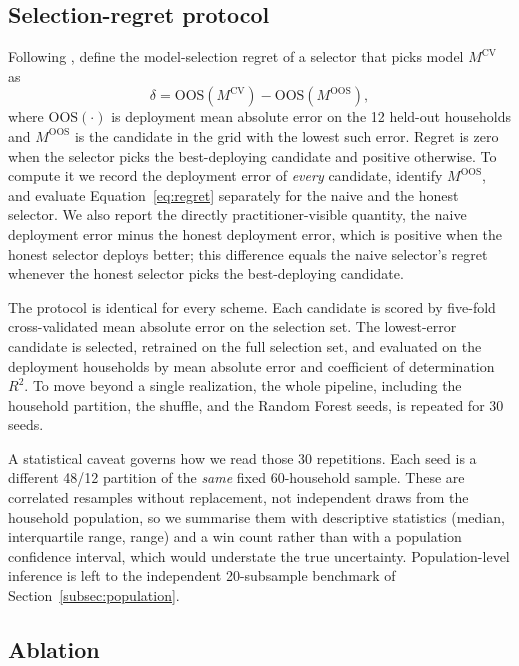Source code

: \documentclass[forecasting,article,submit,oneauthor,pdftex]{Definitions/mdpi}
\begin{document}
\subsection{Selection-regret protocol}

Following \citet{teodorescu2025regret}, define the model-selection regret of a
selector that picks model $M^{\mathrm{CV}}$ as
\begin{equation}
  \delta = \mathrm{OOS}\!\left(M^{\mathrm{CV}}\right) - \mathrm{OOS}\!\left(M^{\mathrm{OOS}}\right),
  \label{eq:regret}
\end{equation}
where $\mathrm{OOS}(\cdot)$ is deployment mean absolute error on the 12 held-out
households and $M^{\mathrm{OOS}}$ is the candidate in the grid with the lowest
such error. Regret is zero when the selector picks the best-deploying candidate
and positive otherwise. To compute it we record the deployment error of
\emph{every} candidate, identify $M^{\mathrm{OOS}}$, and evaluate
Equation~\eqref{eq:regret} separately for the naive and the honest selector. We
also report the directly practitioner-visible quantity, the naive deployment
error minus the honest deployment error, which is positive when the honest
selector deploys better; this difference equals the naive selector's regret
whenever the honest selector picks the best-deploying candidate.

The protocol is identical for every scheme. Each candidate is scored by five-fold
cross-validated mean absolute error on the selection set. The lowest-error
candidate is selected, retrained on the full selection set, and evaluated on the
deployment households by mean absolute error and coefficient of determination
$R^2$. To move beyond a single realization, the whole pipeline, including the
household partition, the shuffle, and the Random Forest seeds, is repeated for 30
seeds.

A statistical caveat governs how we read those 30 repetitions. Each seed is a
different 48/12 partition of the \emph{same} fixed 60-household sample. These are
correlated resamples without replacement, not independent draws from the
household population, so we summarise them with descriptive statistics (median,
interquartile range, range) and a win count rather than with a population
confidence interval, which would understate the true uncertainty. Population-level
inference is left to the independent 20-subsample benchmark of
Section~\ref{subsec:population}.

\subsection{Ablation}
\end{document}
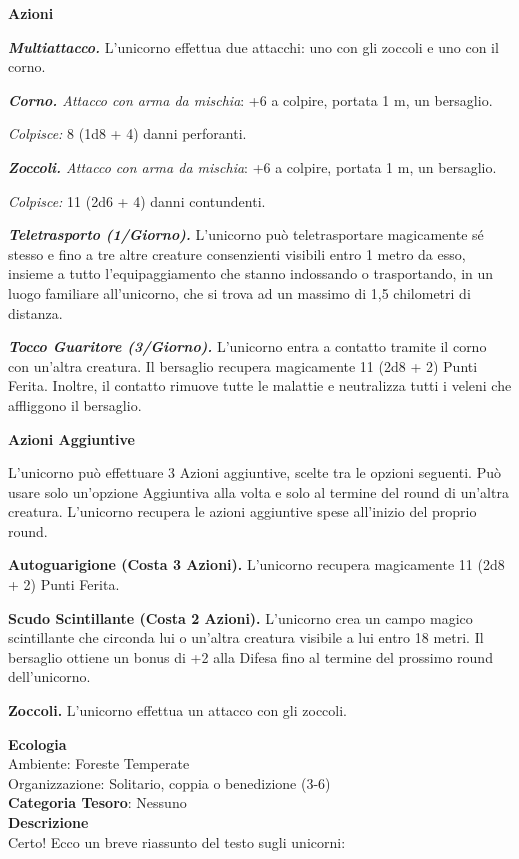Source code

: \begin{multicols}{2}
{\textbf{Azioni}

\emph{\textbf{Multiattacco.}} L'unicorno effettua due attacchi: uno con gli zoccoli e uno con il corno.

\emph{\textbf{Corno.} Attacco con arma da mischia}: +6 a colpire, portata 1 m, un bersaglio.

\emph{Colpisce:} 8 (1d8 + 4) danni perforanti.

\emph{\textbf{Zoccoli.} Attacco con arma da mischia}: +6 a colpire, portata 1 m, un bersaglio.

\emph{Colpisce:} 11 (2d6 + 4) danni contundenti.

\emph{\textbf{Teletrasporto (1/Giorno).}} L'unicorno può teletrasportare magicamente sé stesso e fino a tre altre creature consenzienti visibili entro 1 metro da esso, insieme a tutto l'equipaggiamento che stanno indossando o trasportando, in un luogo familiare all'unicorno, che si trova ad un massimo di 1,5 chilometri di distanza.

\emph{\textbf{Tocco Guaritore (3/Giorno).}} L'unicorno entra a contatto tramite il corno con un'altra creatura. Il bersaglio recupera magicamente 11 (2d8 + 2) Punti Ferita. Inoltre, il contatto rimuove tutte le malattie e neutralizza tutti i veleni che affliggono il bersaglio.

\textbf{Azioni Aggiuntive}

L'unicorno può effettuare 3 Azioni aggiuntive, scelte tra le opzioni seguenti. Può usare solo un'opzione Aggiuntiva alla volta e solo al termine del round di un'altra creatura. L'unicorno recupera le azioni aggiuntive spese all'inizio del proprio round.

\textbf{Autoguarigione (Costa 3 Azioni).} L'unicorno recupera magicamente 11 (2d8 + 2) Punti Ferita.

\textbf{Scudo Scintillante (Costa 2 Azioni).} L'unicorno crea un campo magico scintillante che circonda lui o un'altra creatura visibile a lui entro 18 metri. Il bersaglio ottiene un bonus di +2 alla Difesa fino al termine del prossimo round dell'unicorno.

\textbf{Zoccoli.} L'unicorno effettua un attacco con gli zoccoli.

\textbf{Ecologia}\\
Ambiente: Foreste Temperate\\
Organizzazione: Solitario, coppia o benedizione (3-6)\\
\textbf{Categoria Tesoro}: Nessuno\\
\textbf{Descrizione}\\
Certo! Ecco un breve riassunto del testo sugli unicorni:

}
\end{multicols}
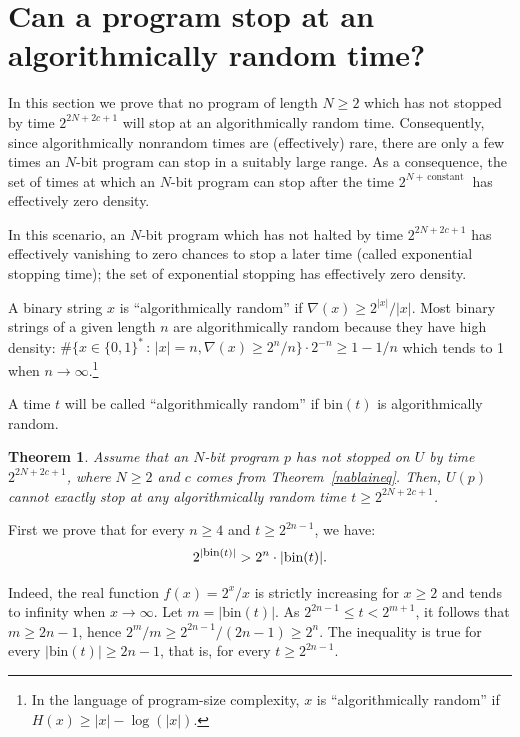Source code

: \documentclass[12pt,twoside,openright]{report}
\newtheorem{thm}{Theorem}
\newcommand{\bin}{\mbox{bin}}
\newcommand{\fbin}{\mbox{\rm \footnotesize{bin}}}
\newcommand{\myproof}{\noindent {\em Proof.}  }
\begin{document}
\section{Can a program stop at an algorithmically random time?}

In this section we prove that no program of length $N\ge 2$ which has not stopped by time $2^{2N+2c+1}$ will stop at an algorithmically random time.  Consequently, since  algorithmically nonrandom times are (effectively) rare, there are only a few times an $N$-bit program can stop in a suitably large range.  As a consequence, the set of times at which an $N$-bit program can stop after the time $2^{N +\,\mbox{constant }}$ has effectively zero density.

In this scenario, an $N$-bit program which has not halted by time
$2^{2N+2c+1}$ has effectively vanishing to zero chances to stop a later time
(called exponential stopping time); the set of exponential stopping has effectively zero density.
\fi

\medskip 

A binary string $x$ is ``algorithmically random'' if $\nabla (x) \ge  2^{|x|}/|x|$. Most binary strings of a given length $n$ are  algorithmically random because they have high density:  $\#\{ x \in \{0, 1\}^{*} \,:\, |x|=n, \nabla (x) \ge 2^{n}/n\}\cdot 2^{-n} \ge 1 - 1/n$ which tends to 1 when $n \rightarrow \infty$.\footnote{In the language of program-size complexity, $x$ is ``algorithmically random'' if $H(x) \ge |x| - \log (|x|)$.}

A time $t$ will be called ``algorithmically random'' if $\bin (t)$ is algorithmically random. 

\begin{thm}
\label{randstop}
Assume that an $N$-bit program $p$ has not stopped on $U$  by time $2^{2N+2c+1}$, where $N\ge 2$ and $c$ comes from Theorem~\ref{nablaineq}.  Then, $U(p)$ cannot exactly stop at any algorithmically random time $t \ge 2^{2N+2c+1}$.
\end{thm}

\myproof First we prove that for every $n\ge 4$  and $t\ge 2^{2n-1}$, we have: 
\begin{equation}
\label{ubound}
2^{|\fbin(t)|} > 2^{n} \cdot |\bin(t)|.
\end{equation}


Indeed, the real function $f(x) = 2^{x}/x$ is strictly increasing for $x \ge 2$ and tends to infinity when $x \rightarrow \infty$.  Let $m=|\bin(t)|$.  As $2^{2n-1} \le t < 2^{m+1}$, it follows that $m \ge 2n-1$, hence  $2^{m}/m \ge 2^{2n-1}/(2n-1) \ge 2^{n}$.  The inequality  is true for every $|\bin (t)| \ge  2n-1$, that is, for every $t\ge 2^{2n-1}$.
\end{document}
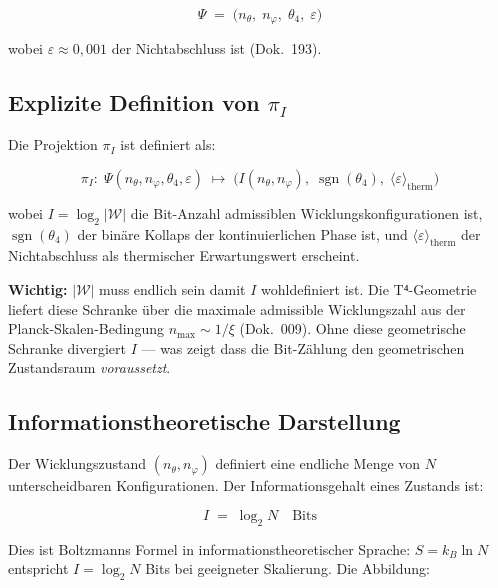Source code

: \begin{equation}
  \Psi \;=\; \bigl(n_\theta,\; n_\varphi,\; \theta_4,\; \varepsilon\bigr)
  \tag{243.1}
\end{equation}

wobei $\varepsilon \approx 0{,}001$ der Nichtabschluss ist
(Dok.~193).

\subsection{\texorpdfstring{Explizite Definition von $\pi_I$}{Explizite Definition von pi\_I}}

Die Projektion $\pi_I$ ist definiert als:

\begin{equation}
  \pi_I:\; \Psi(n_\theta, n_\varphi, \theta_4, \varepsilon)
  \;\longmapsto\;
  \bigl(I(n_\theta, n_\varphi),\;\operatorname{sgn}(\theta_4),\;
        \langle\varepsilon\rangle_\text{therm}\bigr)
  \tag{243.2a}
\end{equation}

wobei $I = \log_2|\mathcal{W}|$ die Bit-Anzahl admissiblen Wicklungs\-konfigurationen
ist, $\operatorname{sgn}(\theta_4)$ der binäre Kollaps der kontinuierlichen
Phase ist, und $\langle\varepsilon\rangle_\text{therm}$ der Nichtabschluss
als thermischer Erwartungswert erscheint.

\textbf{Wichtig:} $|\mathcal{W}|$ muss endlich sein damit $I$ wohldefiniert ist.
Die T⁴-Geometrie liefert diese Schranke über die maximale admissible
Wicklungszahl aus der Planck-Skalen-Bedingung $n_\text{max} \sim 1/\xi$
(Dok.~009). Ohne diese geometrische Schranke divergiert $I$ --- was zeigt
dass die Bit-Zählung den geometrischen Zustandsraum \emph{voraussetzt}.

\subsection{Informationstheoretische Darstellung}

Der Wicklungszustand $(n_\theta, n_\varphi)$ definiert eine endliche
Menge von $N$ unterscheidbaren Konfigurationen. Der Informationsgehalt
eines Zustands ist:

\begin{equation}
  I \;=\; \log_2 N \quad \text{Bits}
  \tag{243.2}
\end{equation}

Dies ist Boltzmanns Formel in informationstheoretischer Sprache:
$S = k_B \ln N$ entspricht $I = \log_2 N$ Bits bei geeigneter
Skalierung. Die Abbildung:


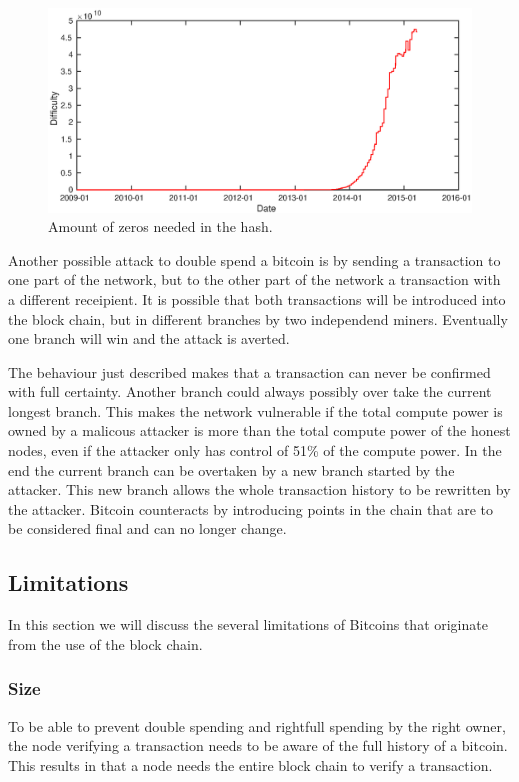 \begin{figure}
        \centerline{\includegraphics[scale=0.6]{relatedWork/figs/difficulty/difficulty.eps}}
	\caption{Amount of zeros needed in the hash.\cite{Blockchain.info-difficulty}}
	\label{fig:hash-difficulty}
\end{figure}

Another possible attack to double spend a bitcoin is by sending a transaction to one part of the network,
but to the other part of the network a transaction with a different receipient.
It is possible that both transactions will be introduced into the block chain, but in different branches by two independend miners.
Eventually one branch will win and the attack is averted.

The behaviour just described makes that a transaction can never be confirmed with full certainty.
Another branch could always possibly over take the current longest branch.
This makes the network vulnerable if the total compute power is owned by a malicous attacker is more than the total compute power of the honest nodes,
even if the attacker only has control of 51\% of the compute power.
In the end the current branch can be overtaken by a new branch started by the attacker.
This new branch allows the whole transaction history to be rewritten by the attacker.
Bitcoin counteracts by introducing points in the chain that are to be considered final and can no longer change.

\subsection{Limitations}
In this section we will discuss the several limitations of Bitcoins
that originate from the use of the block chain.

\subsubsection{Size}
\label{bitcoin-limit-size}
To be able to prevent double spending and rightfull spending by the right owner,
the node verifying a transaction needs to be aware of the full history of a bitcoin.
This results in that a node needs the entire block chain to verify a transaction.

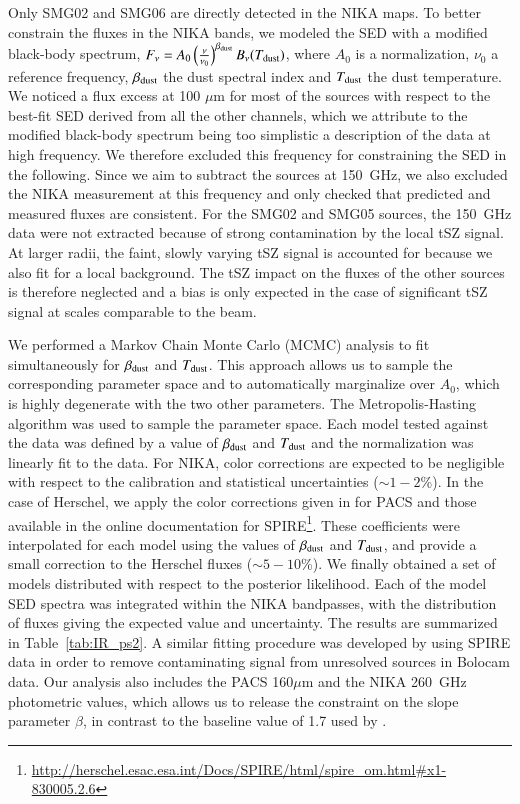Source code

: \documentclass[twocolumn,traditabstract]{aa}
\begin{document}
Only SMG02 and SMG06 are directly detected in the NIKA maps. To better constrain the fluxes in the NIKA bands, we modeled the SED with a modified black-body spectrum, $F_{\nu} = A_0 \left(\frac{\nu}{\nu_0}\right)^{\beta_{\rm dust}} B_{\nu}(T_{\rm dust})$, where $A_0$ is a normalization, $\nu_0$ a reference frequency, $\beta_{\rm dust}$ the dust spectral index and $T_{\rm dust}$ the dust temperature. We noticed a flux excess at 100 $\mu$m for most of the sources with respect to the best-fit SED derived from all the other channels, which we attribute to the modified black-body spectrum being too simplistic a description of the data at high frequency. We therefore excluded this frequency for constraining the SED in the following. Since we aim to subtract the sources at 150~GHz, we also excluded the NIKA measurement at this frequency and only checked that predicted and measured fluxes are consistent. For the SMG02 and SMG05 sources, the 150~GHz data were not extracted because of strong contamination by the local tSZ signal. At larger radii, the faint, slowly varying tSZ signal is accounted for because we also fit for a local background. The tSZ impact on the fluxes of the other sources is therefore neglected and a bias is only expected in the case of significant tSZ signal at scales comparable to the beam.

We performed a Markov Chain Monte Carlo (MCMC) analysis to fit simultaneously for $\beta_{\rm dust}$ and $T_{\rm dust}$. This approach allows us to sample the corresponding parameter space and to automatically marginalize over $A_0$, which is highly degenerate with the two other parameters. The Metropolis-Hasting algorithm was used to sample the parameter space. Each model tested against the data was defined by a value of $\beta_{\rm dust}$ and $T_{\rm dust}$ and the normalization was linearly fit to the data. For NIKA, color corrections are expected to be negligible with respect to the calibration and statistical uncertainties ($\sim 1-2$\%). In the case of Herschel, we apply the color corrections given in \cite{poglitsch2010} for PACS and those available in the online documentation for SPIRE\footnote{\url{http://herschel.esac.esa.int/Docs/SPIRE/html/spire_om.html\#x1-830005.2.6}}. These coefficients were interpolated for each model using the values of $\beta_{\rm dust}$ and $T_{\rm dust}$, and provide a small correction to the Herschel fluxes ($\sim 5-10$\%). We finally obtained a set of models distributed with respect to the posterior likelihood. Each of the model SED spectra was integrated within the NIKA bandpasses, with the distribution of fluxes giving the expected value and uncertainty. The results are summarized in Table~\ref{tab:IR_ps2}. A similar fitting procedure was developed by \cite{sayers2013c} using SPIRE data in order to remove contaminating signal from unresolved sources in Bolocam data. Our analysis also includes the PACS 160$\mu$m and the NIKA 260~GHz photometric values, which allows us to release the constraint on the slope parameter $\beta$, in contrast to the baseline value of 1.7 used by \cite{sayers2013c}.
\end{document}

──────────────────────────────

**PROBLEM STATEMENT**
For this exercise, output exactly the lines above from the line with "candidate is selected, retrained" to the line with "A statistical caveat", counting both, and leave out the rest.

**ANSWER FOR THIS EXERCISE**
candidate is selected, retrained on the full selection set, and evaluated on the
deployment households by mean absolute error and coefficient of determination
$R^2$. To move beyond a single realization, the whole pipeline, including the
household partition, the shuffle, and the Random Forest seeds, is repeated for 30
seeds.

A statistical caveat governs how we read those 30 repetitions. Each seed is a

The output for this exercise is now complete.